Por el contrario, cuando el juez está convencido de la culpabilidad del imputado, entonces condena. Pero ¿y si se hubiese equivocado? La amenaza del error pende, como la espada de Damocles, sobre el proceso. Resuena, en el fondo de toda sentencia, la divina admonición: "no juzguéis". La ley hace lo que puede para garantizar la sentencia contra el error. No se trata aquí de someter a una crítica las medidas que la ley toma a este respecto. Y tampoco de describirlas: la gente sabe, poco más o menos que la sentencia de primer grado puede ser revisada por el juez de apelación, y la sentencia de apelación por la corte de casación: y no sería en absoluto útil explicar este mecanismo complicado y tampoco hacer observar sus graves y, después de todo, irremediables defectos. No se debe desconocer que, no obstante estos defectos, el mecanismo hasta  un  cierto  punto  sirve  para  garantizar  el  proceso  contra  el  error:  hasta  el  punto, aproximadamente, en que es posible; pero una garantía absoluta no se puede dar. También el juicio de los jueces superiores está expuesto, como el de los jueces inferiores a este peligro, tanto más que si de un lado, ellos se encuentran, respecto de aquellos, en una posición ventajosa, de otro lado, especialmente en cuanto al juicio histórico, los medios de que dispone son todavía más imperfectos; basta pensar que en el proceso de apelación, de ordinario, no son examinados de nuevo los testigos y el juicio se forma sobre las actas, las cuales no dan ni pueden dar de los testimonios más que una representación mutilada, a menudo deformada, y hasta incomprensible.
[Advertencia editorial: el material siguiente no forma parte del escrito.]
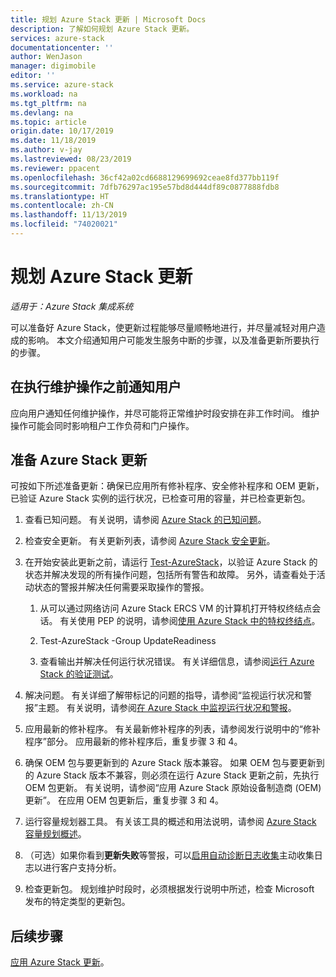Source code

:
 ```yaml
---
title: 规划 Azure Stack 更新 | Microsoft Docs
description: 了解如何规划 Azure Stack 更新。
services: azure-stack
documentationcenter: ''
author: WenJason
manager: digimobile
editor: ''
ms.service: azure-stack
ms.workload: na
ms.tgt_pltfrm: na
ms.devlang: na
ms.topic: article
origin.date: 10/17/2019
ms.date: 11/18/2019
ms.author: v-jay
ms.lastreviewed: 08/23/2019
ms.reviewer: ppacent
ms.openlocfilehash: 36cf42a02cd6688129699692ceae8fd377bb119f
ms.sourcegitcommit: 7dfb76297ac195e57bd8d444df89c0877888fdb8
ms.translationtype: HT
ms.contentlocale: zh-CN
ms.lasthandoff: 11/13/2019
ms.locfileid: "74020021"
---
```

# <a name="plan-for-an-azure-stack-update"></a>规划 Azure Stack 更新

*适用于：Azure Stack 集成系统*

可以准备好 Azure Stack，使更新过程能够尽量顺畅地进行，并尽量减轻对用户造成的影响。 本文介绍通知用户可能发生服务中断的步骤，以及准备更新所要执行的步骤。

## <a name="notify-your-users-of-maintenance-operations"></a>在执行维护操作之前通知用户

应向用户通知任何维护操作，并尽可能将正常维护时段安排在非工作时间。 维护操作可能会同时影响租户工作负荷和门户操作。

## <a name="prepare-for-an-azure-stack-update"></a>准备 Azure Stack 更新

可按如下所述准备更新：确保已应用所有修补程序、安全修补程序和 OEM 更新，已验证 Azure Stack 实例的运行状况，已检查可用的容量，并已检查更新包。

1. 查看已知问题。 有关说明，请参阅 [Azure Stack 的已知问题](/azure-stack/operator/release-notes)。

2. 检查安全更新。 有关更新列表，请参阅 [Azure Stack 安全更新](/azure-stack/operator/release-notes-security-updates)。

3. 在开始安装此更新之前，请运行 [Test-AzureStack](/azure-stack/operator/azure-stack-diagnostic-test)，以验证 Azure Stack 的状态并解决发现的所有操作问题，包括所有警告和故障。 另外，请查看处于活动状态的警报并解决任何需要采取操作的警报。

    1. 从可以通过网络访问 Azure Stack ERCS VM 的计算机打开特权终结点会话。 有关使用 PEP 的说明，请参阅[使用 Azure Stack 中的特权终结点](/azure-stack/operator/azure-stack-privileged-endpoint)。

    2. Test-AzureStack -Group UpdateReadiness

    3. 查看输出并解决任何运行状况错误。 有关详细信息，请参阅[运行 Azure Stack 的验证测试](/azure-stack/operator/azure-stack-diagnostic-test)。

4. 解决问题。 有关详细了解带标记的问题的指导，请参阅“监视运行状况和警报”主题。 有关说明，请参阅[在 Azure Stack 中监视运行状况和警报](/azure-stack/operator/azure-stack-monitor-health)。

5. 应用最新的修补程序。 有关最新修补程序的列表，请参阅发行说明中的“修补程序”部分。 应用最新的修补程序后，重复步骤 3 和 4。

6. 确保 OEM 包与要更新到的 Azure Stack 版本兼容。 如果 OEM 包与要更新到的 Azure Stack 版本不兼容，则必须在运行 Azure Stack 更新之前，先执行 OEM 包更新。 有关说明，请参阅“应用 Azure Stack 原始设备制造商 (OEM) 更新”。 在应用 OEM 包更新后，重复步骤 3 和 4。

7. 运行容量规划器工具。 有关该工具的概述和用法说明，请参阅 [Azure Stack 容量规划概述](/azure-stack/operator/azure-stack-capacity-planning-overview)。

8. （可选）如果你看到**更新失败**等警报，可以[启用自动诊断日志收集](azure-stack-configure-automatic-diagnostic-log-collection.md)主动收集日志以进行客户支持分析。 

8. 检查更新包。 规划维护时段时，必须根据发行说明中所述，检查 Microsoft 发布的特定类型的更新包。

## <a name="next-steps"></a>后续步骤

[应用 Azure Stack 更新](azure-stack-apply-updates.md)。
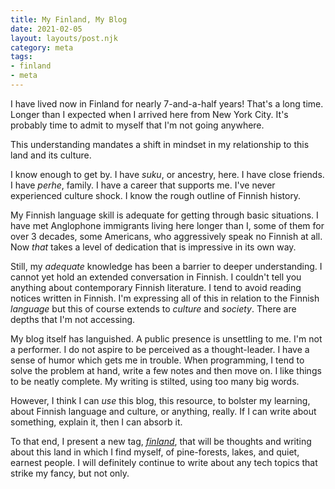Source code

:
 ```yaml
---
title: My Finland, My Blog
date: 2021-02-05
layout: layouts/post.njk
category: meta
tags:
- finland
- meta
---
```


I have lived now in Finland for nearly 7-and-a-half years! That's a long time. Longer than I expected when I arrived here from New York City. It's probably time to admit to myself that I'm not going anywhere.

This understanding mandates a shift in mindset in my relationship to this land and its culture.

I know enough to get by. I have _suku_, or ancestry, here. I have close friends. I have _perhe_, family. I have a career that supports me. I've never experienced culture shock. I know the rough outline of Finnish history.

My Finnish language skill is adequate for getting through basic situations. I have met Anglophone immigrants living here longer than I, some of them for over 3 decades, some Americans, who aggressively speak no Finnish at all. Now *that* takes a level of dedication that is impressive in its own way.

Still, my *adequate* knowledge has been a barrier to deeper understanding. I cannot yet hold an extended conversation in Finnish. I couldn't tell you anything about contemporary Finnish literature. I tend to avoid reading notices written in Finnish. I'm expressing all of this in relation to the Finnish *language* but this of course extends to *culture* and *society*. There are depths that I'm not accessing.

My blog itself has languished. A public presence is unsettling to me. I'm not a performer. I do not aspire to be perceived as a thought-leader. I have a sense of humor which gets me in trouble. When programming, I tend to solve the problem at hand, write a few notes and then move on. I like things to be neatly complete. My writing is stilted, using too many big words.

However, I think I can *use* this blog, this resource, to bolster my learning, about Finnish language and culture, or anything, really. If I can write about something, explain it, then I can absorb it.

To that end, I present a new tag, [_finland_](/tags/finland), that will be thoughts and writing about this land in which I find myself, of pine-forests, lakes, and quiet, earnest people. I will definitely continue to write about any tech topics that strike my fancy, but not only.
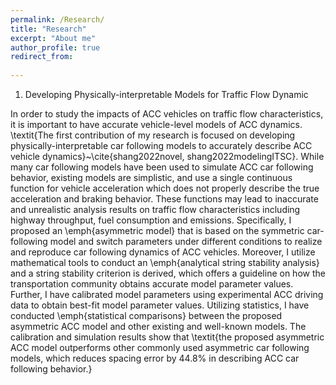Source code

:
 ```yaml
---
permalink: /Research/
title: "Research"
excerpt: "About me"
author_profile: true
redirect_from: 
  
---
```

1. Developing Physically-interpretable Models for Traffic Flow Dynamic 

In order to study the impacts of ACC vehicles on traffic flow characteristics, it is important to have accurate vehicle-level models of ACC dynamics. \textit{The first contribution of my research is focused on developing physically-interpretable car following models to accurately describe ACC vehicle dynamics}~\cite{shang2022novel, shang2022modelingITSC}. While many car following models have been used to simulate ACC car following behavior, existing models are simplistic, and use a single continuous function for vehicle acceleration which does not properly describe the true acceleration and braking behavior. These functions may lead to inaccurate and unrealistic analysis results on traffic flow characteristics including highway throughput, fuel consumption and emissions. Specifically, I proposed an \emph{asymmetric model} that is based on the symmetric car-following model and switch parameters under different conditions to realize and reproduce car following dynamics of ACC vehicles. Moreover, I utilize mathematical tools to conduct an \emph{analytical string stability analysis} and a string stability criterion is derived, which offers a guideline on how the transportation community obtains accurate model parameter values. Further, I have calibrated model parameters using experimental ACC driving data to obtain best-fit model parameter values. Utilizing statistics, I have conducted \emph{statistical comparisons} between the proposed asymmetric ACC model and other existing and well-known models. The calibration and simulation results show that \textit{the proposed asymmetric ACC model outperforms other commonly used asymmetric car following models, which reduces spacing error by 44.8\% in describing ACC car following behavior.}
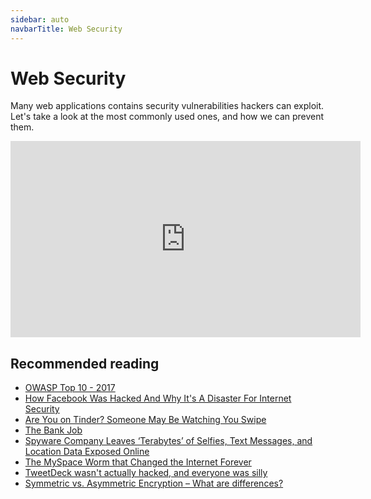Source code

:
 ```yaml
---
sidebar: auto
navbarTitle: Web Security
---
```


# Web Security
Many web applications contains security vulnerabilities hackers can exploit. Let's take a look at the most commonly used ones, and how we can prevent them.

<iframe width="560" height="314" src="https://www.youtube.com/embed/T5QJR3iXvZg" frameborder="0" allow="accelerometer; autoplay; encrypted-media; gyroscope; picture-in-picture" allowfullscreen></iframe>

## Recommended reading

* [OWASP Top 10 - 2017](https://www.owasp.org/images/7/72/OWASP_Top_10-2017_%28en%29.pdf.pdf)
* [How Facebook Was Hacked And Why It's A Disaster For Internet Security](https://www.forbes.com/sites/thomasbrewster/2018/09/29/how-facebook-was-hacked-and-why-its-a-disaster-for-internet-security/#521220f82033)
* [Are You on Tinder? Someone May Be Watching You Swipe](https://www.checkmarx.com/2018/01/23/tinder-someone-may-watching-swipe-2/)
* [The Bank Job](https://boris.in/blog/2016/the-bank-job/%20)
* [Spyware Company Leaves ‘Terabytes’ of Selfies, Text Messages, and Location Data Exposed Online](https://motherboard.vice.com/en_us/article/9kmj4v/spyware-company-spyfone-terabytes-data-exposed-online-leak)
* [The MySpace Worm that Changed the Internet Forever](https://motherboard.vice.com/en_us/article/wnjwb4/the-myspace-worm-that-changed-the-internet-forever)
* [TweetDeck wasn't actually hacked, and everyone was silly](https://www.zdnet.com/article/tweetdeck-wasnt-actually-hacked-and-everyone-was-silly/)
* [Symmetric vs. Asymmetric Encryption – What are differences?](https://www.ssl2buy.com/wiki/symmetric-vs-asymmetric-encryption-what-are-differences)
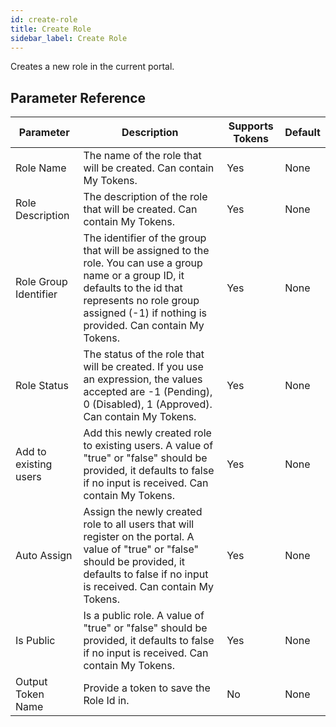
 ```yaml
---
id: create-role
title: Create Role
sidebar_label: Create Role
---
```



Creates a new role in the current portal.

## Parameter Reference
| Parameter | Description | Supports Tokens | Default |
| -- | -- | -- | -- |
| Role Name | The name of the role that will be created. Can contain My Tokens. | Yes | None |
| Role Description | The description of the role that will be created. Can contain My Tokens. | Yes | None |
| Role Group Identifier | The identifier of the group that will be assigned to the role. You can use a group name or a group ID, it defaults to the id that represents no role group assigned (-1) if nothing is provided. Can contain My Tokens. | Yes | None |
| Role Status | The status of the role that will be created. If you use an expression, the values accepted are -1 (Pending), 0 (Disabled), 1 (Approved). Can contain My Tokens. | Yes | None |
| Add to existing users | Add this newly created role to existing users. A value of "true" or "false" should be provided, it defaults to false if no input is received. Can contain My Tokens. | Yes | None |
| Auto Assign | Assign the newly created role to all users that will register on the portal. A value of "true" or "false" should be provided, it defaults to false if no input is received. Can contain My Tokens. | Yes | None |
| Is Public | Is a public role. A value of "true" or "false" should be provided, it defaults to false if no input is received. Can contain My Tokens. | Yes | None |
| Output Token Name | Provide a token to save the Role Id in. | No | None |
Sin embargo, al llegar a un cierto punto, es necesario terminar. El proceso no puede durar eternamente. Es un final por agotamiento, no por obtención del objeto. Un final que se asemeja a la muerte más que al cumplimiento. Es necesario contentarse. Es necesario resignarse. Los juristas dicen que, al llegar a un cierto punto, se forma la cosa juzgada; y quieren decir que no se puede ir más allá. Pero dicen también: res iudicata pro veritate habetur, la cosa juzgada no es la verdad, pero se considera como verdad. En suma, es un subrogado de la verdad. Estas cosas, que los juristas saben, también los demás las deben saber. Después de todo, es fácil que, con aquel aparato solemne de la cátedra, de las togas, de la jaula, de los penachos de los carabineros detrás del presidente, del ministerio público que acusa, de los abogados que defienden, del público que asiste tenso y apasionado, aquellos se hagan la ilusión de que la que sale de los labios de los jueces, al final, sea la verdad. Y puede también ocurrir que sea la verdad; sin embargo, nadie lo sabe; puede ser así, pero puede también no serlo.

En Asis, un día, hablando del preso, lo he definido con estas palabras: uno que puede ser culpable. He tenido la impresión de que quienes me escuchaban hayan quedado horrorizados. Pero son las cosas que se deben saber a los fines de la civilidad.